Elle ne se défendit de rien d'autre que la coucherie. Elle accepta tous ses reproches, mais pas celui-là. Ce qui laissait penser à Alex, qu'effectivement, sur ce point, elle était sincère. Pourquoi aurait-elle menti là dessus? Pour sauver leur couple? Mais il était déjà trop tard pour cela... Vraiment? peut-être pouvait-il pardonner qu'elle ai été attirée par un autre, sans coucher avec lui. Oui, ça, à la rigueur, ça pourrait passer avec le temps. Peut-être était-ce ce détail qui allait les sauver et permettre à son mari de passer l'éponge.

Plus tard.

Pour le moment, cela ne faisait absolument aucune différence. Elle avait été voir ailleurs, point final. Pas besoin d'épiloguer, il se sentait trahi. Et plus elle essayait de s'expliquer, plus elle lui faisait mal. Ils s'étaient juste embrassés, il l'avait juste tenu dans ses bras... Se rendait-elle compte à quel point ces mots pouvaient être terribles à entendre pour son époux? Elle essayait de se défendre mais ne faisait que le faire souffrir un peu plus.

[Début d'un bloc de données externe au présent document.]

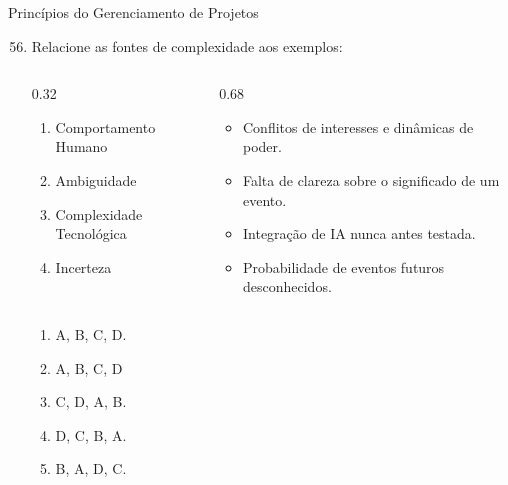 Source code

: \documentclass{beamer}
\begin{document}
\begin{frame}{Princípios do Gerenciamento de Projetos}
	\begin{enumerate}
		\setcounter{enumi}{55}
		\justifying
		\item Relacione as fontes de complexidade aos exemplos:
		\begin{columns}
			\begin{column}{0.32\textwidth}
				\begin{enumerate}[A]
					\item Comportamento Humano
					\item Ambiguidade
					\item Complexidade Tecnológica
					\item Incerteza
				\end{enumerate}
			\end{column}
			\begin{column}{0.68\textwidth}
				\begin{itemize}
					\item Conflitos de interesses e dinâmicas de poder.
					\item Falta de clareza sobre o significado de um evento.
					\item Integração de IA nunca antes testada.
					\item Probabilidade de eventos futuros desconhecidos.
				\end{itemize}
			\end{column}
		\end{columns}
		\begin{enumerate}[a]
			\item A, B, C, D.
			\item \alert<2>{A, B, C, D}
			\item C, D, A, B.
			\item D, C, B, A.
			\item B, A, D, C.
		\end{enumerate}
	\end{enumerate}
\end{frame}
\end{document}

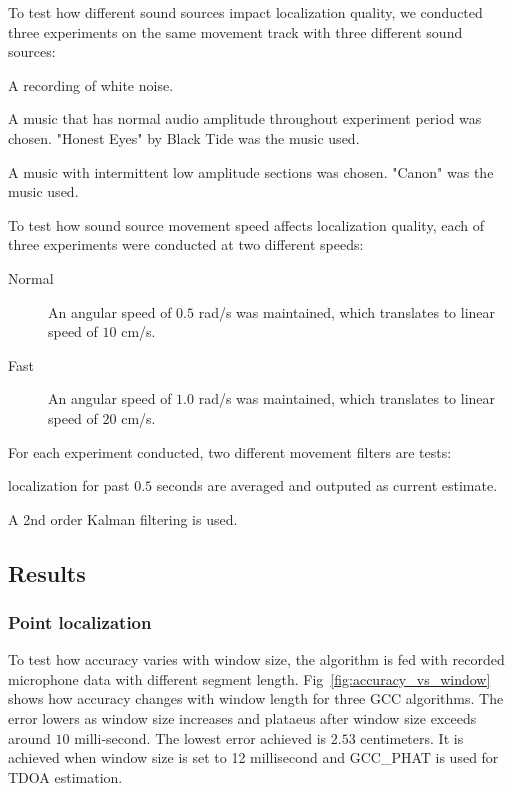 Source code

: To test how different sound sources impact localization quality, we conducted three experiments on the same movement track with three different sound sources:

\begin{description}

\item[White Noise] A recording of white noise.

\item[Music A] A music that has normal audio amplitude throughout experiment period was chosen. "Honest Eyes" by Black Tide was the music used.

\item[Music B] A music with intermittent low amplitude sections was chosen. "Canon" was the music used.

\end{description} 

To test how sound source movement speed affects localization quality, each of three experiments were conducted at two different speeds:
\begin{description}
\item[Normal] An angular speed of $0.5$ rad/s was maintained, which translates to linear speed of $10$ cm/s.
\item[Fast] An angular speed of $1.0$ rad/s was maintained, which translates to linear speed of $20$ cm/s.
\end{description}

For each experiment conducted, two different movement filters are tests:
\begin{description}
\item[Averaging filter] localization for past $0.5$ seconds are averaged and outputed as current estimate.
\item[Kalman filter] A 2nd order Kalman filtering is used.
\end{description}

\subsection{Results}
\subsubsection{Point localization}

To test how accuracy varies with window size, the algorithm is fed with recorded microphone data with different segment length. Fig~\ref{fig:accuracy_vs_window} shows how accuracy changes with window length for three GCC algorithms. The error lowers as window size increases and plataeus after window size exceeds around $10$ milli-second. The lowest error achieved is $2.53$ centimeters. It is achieved when window size is set to 12 millisecond and GCC\_PHAT is used for TDOA estimation.

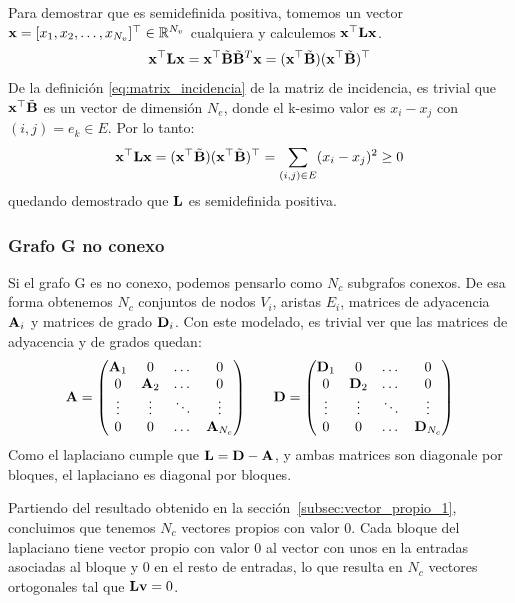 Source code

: \documentclass{article}
\begin{document}
Para demostrar que es semidefinida positiva, tomemos un vector $\mathbf{x} = [x_1, x_2, \dots, x_{N_v}]^\top \in \mathbb{R}^{N_v}$
cualquiera y calculemos $\mathbf{x}^\top\mathbf{L}\mathbf{x}$.
\begin{equation*}
    \mathbf{x}^\top\mathbf{L}\mathbf{x} = \mathbf{x}^\top \tilde{\mathbf{B}}\tilde{\mathbf{B}}^T\mathbf{x} = (\mathbf{x}^\top\tilde{\mathbf{B}})(\mathbf{x}^\top\tilde{\mathbf{B}})^\top
\end{equation*}
De la definición \eqref{eq:matrix_incidencia} de la matriz de incidencia, es trivial que $\mathbf{x}^\top \tilde{\mathbf{B}}$ es un vector de dimensión $N_e$, donde el k-esimo valor es $x_i-x_j$ con $(i,j) = e_k \in E$.  Por lo tanto:
\begin{equation}
    \mathbf{x}^\top\mathbf{L}\mathbf{x} = (\mathbf{x}^\top\tilde{\mathbf{B}})(\mathbf{x}^\top\tilde{\mathbf{B}})^\top = \sum_{(i,j)\in E} (x_i-x_j)^2 \geq 0
\end{equation}
quedando demostrado que $\mathbf{L}$ es semidefinida positiva.

\subsubsection{Grafo G no conexo}

Si el grafo G es no conexo, podemos pensarlo como $N_c$ subgrafos conexos. De esa forma
obtenemos $N_c$ conjuntos de nodos $V_i$, aristas $E_i$, matrices de adyacencia $\mathbf{A}_i$ y matrices de grado $\mathbf{D}_i$. Con este modelado, es trivial ver que las matrices de adyacencia y de grados quedan:
\begin{equation*}
    \begin{array}{l c r}
        \mathbf{A} = \left(\begin{matrix}
                             \mathbf{A}_1 & 0      & \dots  & 0          \\
                             0      & \mathbf{A}_2 & \dots  & 0          \\
                             \vdots & \vdots & \ddots & \vdots     \\
                             0      & 0      & \dots  & \mathbf{A}_{N_c}
                         \end{matrix}\right)
         &  &
        \mathbf{D} =\left(\begin{matrix}
                             \mathbf{D}_1 & 0       & \dots  & 0           \\
                             0       & \mathbf{D}_2 & \dots  & 0           \\
                             \vdots  & \vdots  & \ddots & \vdots      \\
                             0       & 0       & \dots  & \mathbf{D}_{N_c}
                         \end{matrix}\right)
    \end{array}
\end{equation*}
Como el laplaciano cumple que $\mathbf{L} = \mathbf{D} - \mathbf{A}$, y ambas matrices son diagonale por bloques, el laplaciano es diagonal por bloques.

Partiendo del resultado obtenido en la sección~\ref{subsec:vector_propio_1}, concluimos que tenemos $N_c$ vectores propios con valor 0. Cada bloque del laplaciano tiene vector propio con valor 0 al vector con unos en la entradas asociadas al bloque y 0 en el resto de entradas, lo que resulta en $N_c$ vectores ortogonales tal que $\mathbf{L} \mathbf{v} = 0$.
\end{document}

Il ne savait plus où il en était, ne savait plus ce qu'il avait fait pour mériter cela, pour qu'elle se détourne de lui. Il fallait qu'il comprenne. Il était déjà empli de doutes, mais là, il était carrément terrassé. Elle assura que ce n'était pas sa faute, mais qu'elle ne pouvait pas lui en parler. Il lui lança un regard assassin.

- "Tu ne pouvais pas m'en parler? Pitié, ne me dis pas que c'était pour me protéger... Tu me prends pour qui? Tu es ma femme, jamais aucun de tes soucis, de tes états d'âme ne me dérangera. Je veux savoir pour t'aider, n'ai-je pas juré lors de notre mariage de te protéger quoiqu'il arrive? De veiller sur toi?"

Sa voix n'était qu'un chuchotement furieux, mais une ombre passa sur son visage, atténuant la colère un instant, pour laisser une immense fragilité, si inhabituelle chez cet homme.

- "Tu m'en veux de ne pas avoir su te protéger? Si tu savais comme je rumine ce qui s'est passé, comme je n'arrive pas à me pardonner..."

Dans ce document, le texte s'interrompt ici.